» Task goal:
I need the lines below from the one with "- **Framework:** Vue.js 3 con Composition API" down to the one with "### Backend & Integraciones" reproduced exactly, both ends included, and nothing else.

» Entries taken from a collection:
>>>>>

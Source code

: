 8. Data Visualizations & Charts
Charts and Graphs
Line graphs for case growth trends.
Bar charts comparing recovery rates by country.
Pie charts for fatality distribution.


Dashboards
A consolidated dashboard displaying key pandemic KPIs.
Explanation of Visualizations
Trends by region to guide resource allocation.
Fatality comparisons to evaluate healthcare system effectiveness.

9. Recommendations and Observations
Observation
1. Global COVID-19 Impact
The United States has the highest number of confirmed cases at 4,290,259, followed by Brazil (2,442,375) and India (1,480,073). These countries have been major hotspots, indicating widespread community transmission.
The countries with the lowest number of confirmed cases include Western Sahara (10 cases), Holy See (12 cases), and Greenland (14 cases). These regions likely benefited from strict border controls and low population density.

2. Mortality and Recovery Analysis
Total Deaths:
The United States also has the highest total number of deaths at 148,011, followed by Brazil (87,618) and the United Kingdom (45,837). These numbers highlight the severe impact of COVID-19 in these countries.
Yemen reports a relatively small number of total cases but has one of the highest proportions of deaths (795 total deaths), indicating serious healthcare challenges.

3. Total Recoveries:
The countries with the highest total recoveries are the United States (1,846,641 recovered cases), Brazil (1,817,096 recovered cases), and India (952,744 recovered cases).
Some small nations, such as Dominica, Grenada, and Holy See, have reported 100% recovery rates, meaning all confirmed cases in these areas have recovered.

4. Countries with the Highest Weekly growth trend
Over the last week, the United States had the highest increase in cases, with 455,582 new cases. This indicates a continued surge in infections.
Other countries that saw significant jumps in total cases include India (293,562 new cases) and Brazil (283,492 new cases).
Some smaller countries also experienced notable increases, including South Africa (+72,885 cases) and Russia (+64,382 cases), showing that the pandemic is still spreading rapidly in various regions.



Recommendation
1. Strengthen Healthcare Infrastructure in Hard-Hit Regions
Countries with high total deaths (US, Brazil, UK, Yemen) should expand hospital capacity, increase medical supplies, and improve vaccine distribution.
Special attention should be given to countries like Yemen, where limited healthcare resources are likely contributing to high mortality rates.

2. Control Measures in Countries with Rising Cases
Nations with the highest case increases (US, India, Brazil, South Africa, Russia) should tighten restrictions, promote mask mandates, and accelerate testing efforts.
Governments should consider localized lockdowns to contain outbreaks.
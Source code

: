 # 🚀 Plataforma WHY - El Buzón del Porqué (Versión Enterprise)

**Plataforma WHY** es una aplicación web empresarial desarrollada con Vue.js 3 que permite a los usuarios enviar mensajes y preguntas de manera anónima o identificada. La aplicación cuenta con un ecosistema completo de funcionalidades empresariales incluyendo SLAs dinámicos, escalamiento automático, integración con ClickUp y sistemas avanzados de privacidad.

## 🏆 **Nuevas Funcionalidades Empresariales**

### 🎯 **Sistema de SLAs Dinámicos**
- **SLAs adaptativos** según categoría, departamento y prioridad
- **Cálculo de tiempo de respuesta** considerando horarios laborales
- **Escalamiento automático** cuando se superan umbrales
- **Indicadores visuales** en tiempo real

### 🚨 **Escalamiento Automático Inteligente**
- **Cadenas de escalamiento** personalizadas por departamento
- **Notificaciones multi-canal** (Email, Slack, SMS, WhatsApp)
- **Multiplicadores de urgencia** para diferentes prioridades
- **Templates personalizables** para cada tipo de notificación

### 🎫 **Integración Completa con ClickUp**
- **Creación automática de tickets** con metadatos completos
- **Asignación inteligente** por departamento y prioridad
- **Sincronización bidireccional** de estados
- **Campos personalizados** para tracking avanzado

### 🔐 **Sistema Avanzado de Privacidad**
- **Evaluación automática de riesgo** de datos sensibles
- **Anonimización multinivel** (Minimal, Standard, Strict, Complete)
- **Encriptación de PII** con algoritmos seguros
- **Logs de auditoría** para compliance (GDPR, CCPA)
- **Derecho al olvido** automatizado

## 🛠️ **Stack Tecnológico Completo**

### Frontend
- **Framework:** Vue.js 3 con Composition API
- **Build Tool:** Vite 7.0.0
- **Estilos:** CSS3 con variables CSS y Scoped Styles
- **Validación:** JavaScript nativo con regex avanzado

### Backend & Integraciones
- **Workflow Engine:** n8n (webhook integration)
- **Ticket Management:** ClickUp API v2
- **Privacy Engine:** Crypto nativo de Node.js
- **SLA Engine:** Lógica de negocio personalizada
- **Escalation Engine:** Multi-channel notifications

<<<<<

» Response below:
- **Framework:** Vue.js 3 con Composition API
- **Build Tool:** Vite 7.0.0
- **Estilos:** CSS3 con variables CSS y Scoped Styles
- **Validación:** JavaScript nativo con regex avanzado

### Backend & Integraciones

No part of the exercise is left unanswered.